------ Extracted information ------

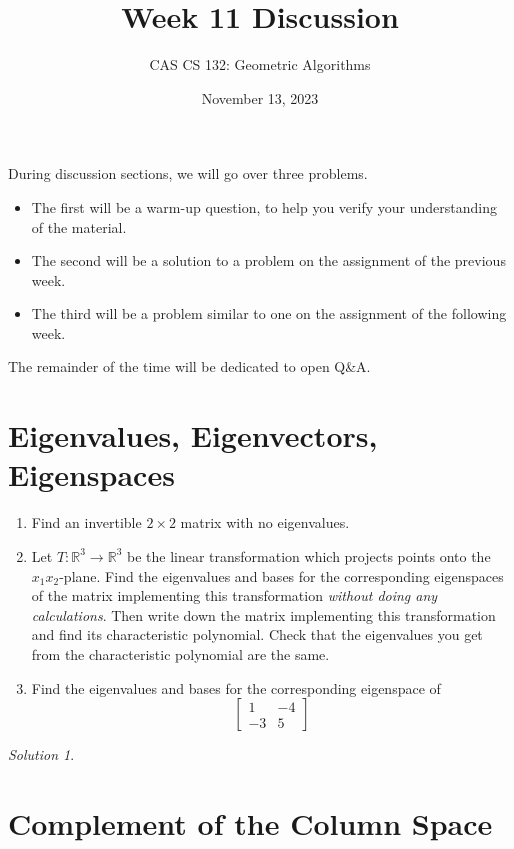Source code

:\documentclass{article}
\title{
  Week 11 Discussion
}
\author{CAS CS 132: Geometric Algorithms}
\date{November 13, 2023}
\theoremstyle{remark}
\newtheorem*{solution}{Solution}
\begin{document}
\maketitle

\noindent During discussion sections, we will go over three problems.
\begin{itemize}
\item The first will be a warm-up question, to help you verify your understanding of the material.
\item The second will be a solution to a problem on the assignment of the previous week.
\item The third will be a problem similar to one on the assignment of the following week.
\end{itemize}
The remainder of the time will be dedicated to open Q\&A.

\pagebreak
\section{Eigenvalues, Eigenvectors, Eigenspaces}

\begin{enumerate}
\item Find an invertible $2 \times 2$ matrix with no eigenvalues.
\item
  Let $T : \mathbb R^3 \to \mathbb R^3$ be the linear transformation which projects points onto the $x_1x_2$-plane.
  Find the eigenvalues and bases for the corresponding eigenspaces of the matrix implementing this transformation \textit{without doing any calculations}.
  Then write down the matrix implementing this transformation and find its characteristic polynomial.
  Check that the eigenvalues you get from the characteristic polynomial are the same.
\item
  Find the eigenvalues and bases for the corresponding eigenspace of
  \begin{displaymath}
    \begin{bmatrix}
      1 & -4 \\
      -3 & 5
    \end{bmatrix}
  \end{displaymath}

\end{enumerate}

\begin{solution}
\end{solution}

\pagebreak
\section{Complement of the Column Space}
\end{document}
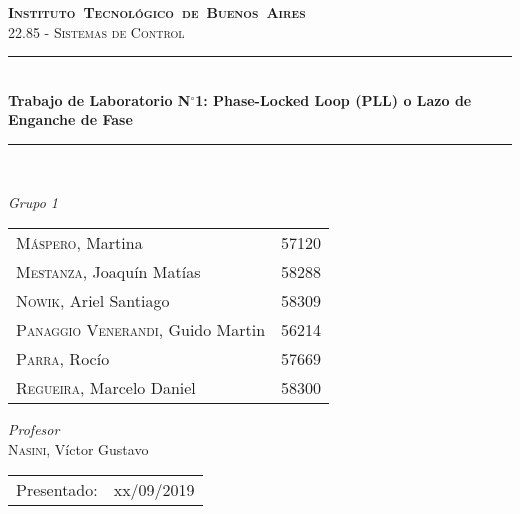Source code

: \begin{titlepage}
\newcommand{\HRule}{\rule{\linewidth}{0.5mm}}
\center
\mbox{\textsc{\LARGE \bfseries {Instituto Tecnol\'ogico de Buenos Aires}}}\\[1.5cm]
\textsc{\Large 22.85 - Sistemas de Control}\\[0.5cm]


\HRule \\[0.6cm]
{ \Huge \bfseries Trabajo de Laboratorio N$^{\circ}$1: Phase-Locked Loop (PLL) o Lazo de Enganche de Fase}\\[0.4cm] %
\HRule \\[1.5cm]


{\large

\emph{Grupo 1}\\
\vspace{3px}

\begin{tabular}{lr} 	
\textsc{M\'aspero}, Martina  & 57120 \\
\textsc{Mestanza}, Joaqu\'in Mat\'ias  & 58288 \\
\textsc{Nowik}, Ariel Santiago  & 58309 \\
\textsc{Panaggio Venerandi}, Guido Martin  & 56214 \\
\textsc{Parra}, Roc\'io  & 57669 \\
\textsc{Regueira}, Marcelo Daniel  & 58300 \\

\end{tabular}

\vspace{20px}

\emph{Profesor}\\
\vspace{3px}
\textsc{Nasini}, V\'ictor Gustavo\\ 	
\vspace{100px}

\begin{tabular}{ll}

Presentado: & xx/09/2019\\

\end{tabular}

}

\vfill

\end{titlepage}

------
------ Extracted information ------

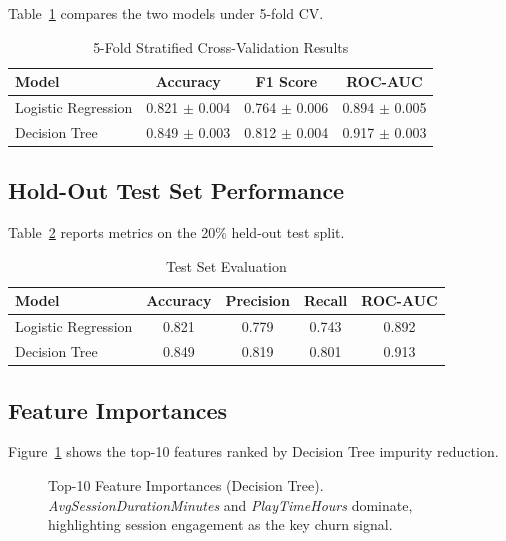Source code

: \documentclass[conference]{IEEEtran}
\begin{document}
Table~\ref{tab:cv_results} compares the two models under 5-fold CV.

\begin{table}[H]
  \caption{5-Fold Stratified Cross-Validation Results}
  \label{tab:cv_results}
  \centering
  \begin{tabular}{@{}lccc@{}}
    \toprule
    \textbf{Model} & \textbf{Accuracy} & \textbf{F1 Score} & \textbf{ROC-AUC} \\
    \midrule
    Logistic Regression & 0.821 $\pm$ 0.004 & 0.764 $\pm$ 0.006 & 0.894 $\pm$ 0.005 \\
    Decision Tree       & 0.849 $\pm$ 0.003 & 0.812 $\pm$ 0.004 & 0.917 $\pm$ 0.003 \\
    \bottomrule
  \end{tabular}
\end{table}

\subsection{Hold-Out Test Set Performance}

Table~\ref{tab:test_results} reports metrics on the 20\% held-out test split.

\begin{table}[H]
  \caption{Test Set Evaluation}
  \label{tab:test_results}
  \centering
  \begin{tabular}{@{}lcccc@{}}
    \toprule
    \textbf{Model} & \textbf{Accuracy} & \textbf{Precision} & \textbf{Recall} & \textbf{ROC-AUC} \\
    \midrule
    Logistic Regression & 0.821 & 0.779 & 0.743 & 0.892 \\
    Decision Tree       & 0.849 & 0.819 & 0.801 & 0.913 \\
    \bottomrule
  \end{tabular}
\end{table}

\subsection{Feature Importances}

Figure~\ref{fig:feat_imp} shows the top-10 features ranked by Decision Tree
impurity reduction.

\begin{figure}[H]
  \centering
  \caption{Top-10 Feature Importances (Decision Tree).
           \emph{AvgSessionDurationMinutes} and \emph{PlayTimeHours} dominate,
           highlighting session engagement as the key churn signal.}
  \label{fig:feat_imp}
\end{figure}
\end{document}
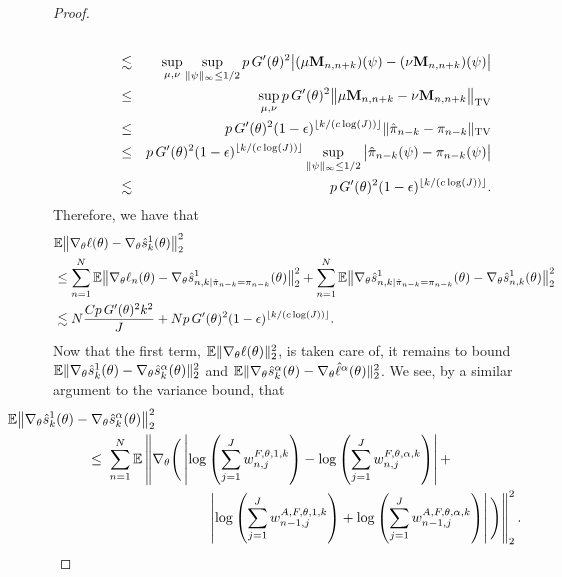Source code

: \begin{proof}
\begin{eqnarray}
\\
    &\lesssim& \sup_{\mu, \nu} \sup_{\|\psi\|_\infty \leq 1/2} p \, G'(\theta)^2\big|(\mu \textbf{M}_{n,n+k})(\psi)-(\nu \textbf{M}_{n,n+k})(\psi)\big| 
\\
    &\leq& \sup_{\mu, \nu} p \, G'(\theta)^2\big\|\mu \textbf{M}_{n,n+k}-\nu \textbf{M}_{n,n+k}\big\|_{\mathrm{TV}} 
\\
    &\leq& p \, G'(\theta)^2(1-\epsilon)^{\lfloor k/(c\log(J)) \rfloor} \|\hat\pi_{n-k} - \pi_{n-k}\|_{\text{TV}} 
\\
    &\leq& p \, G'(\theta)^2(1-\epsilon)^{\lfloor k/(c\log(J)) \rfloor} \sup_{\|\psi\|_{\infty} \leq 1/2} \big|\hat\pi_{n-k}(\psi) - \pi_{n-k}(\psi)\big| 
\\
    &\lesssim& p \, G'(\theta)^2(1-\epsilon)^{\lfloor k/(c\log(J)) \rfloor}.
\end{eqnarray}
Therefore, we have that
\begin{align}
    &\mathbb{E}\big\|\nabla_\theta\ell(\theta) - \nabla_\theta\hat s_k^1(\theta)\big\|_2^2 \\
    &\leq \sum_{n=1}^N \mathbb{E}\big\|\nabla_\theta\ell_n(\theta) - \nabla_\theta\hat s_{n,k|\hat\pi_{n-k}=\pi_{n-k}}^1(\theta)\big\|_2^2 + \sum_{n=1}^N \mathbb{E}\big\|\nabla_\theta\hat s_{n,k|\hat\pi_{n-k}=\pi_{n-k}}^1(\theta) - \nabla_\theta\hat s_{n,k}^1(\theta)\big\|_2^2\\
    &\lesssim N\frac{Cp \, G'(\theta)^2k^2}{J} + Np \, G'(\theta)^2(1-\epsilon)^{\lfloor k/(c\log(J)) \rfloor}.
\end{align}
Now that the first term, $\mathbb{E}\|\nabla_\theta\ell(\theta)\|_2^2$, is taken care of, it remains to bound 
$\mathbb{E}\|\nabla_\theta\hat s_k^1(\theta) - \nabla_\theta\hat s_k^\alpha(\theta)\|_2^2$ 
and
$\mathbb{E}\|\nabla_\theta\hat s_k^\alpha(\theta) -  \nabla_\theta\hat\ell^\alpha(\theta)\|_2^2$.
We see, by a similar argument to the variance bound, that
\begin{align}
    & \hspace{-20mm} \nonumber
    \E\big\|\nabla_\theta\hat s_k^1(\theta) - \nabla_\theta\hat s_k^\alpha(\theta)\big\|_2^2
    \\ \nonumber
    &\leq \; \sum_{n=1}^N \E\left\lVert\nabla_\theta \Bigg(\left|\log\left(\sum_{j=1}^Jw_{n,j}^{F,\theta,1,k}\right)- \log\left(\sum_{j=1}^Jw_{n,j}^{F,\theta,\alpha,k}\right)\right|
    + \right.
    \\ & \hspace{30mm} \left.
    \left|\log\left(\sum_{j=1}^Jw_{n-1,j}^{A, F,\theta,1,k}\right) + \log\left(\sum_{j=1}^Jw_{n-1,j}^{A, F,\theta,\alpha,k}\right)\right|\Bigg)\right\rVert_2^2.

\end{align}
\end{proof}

------

#### Exercise
Whenever the string "bases" shows up in a line above, copy that line.

#### Output for this task
  Find the eigenvalues and bases for the corresponding eigenspaces of the matrix implementing this transformation \textit{without doing any calculations}.
  Find the eigenvalues and bases for the corresponding eigenspace of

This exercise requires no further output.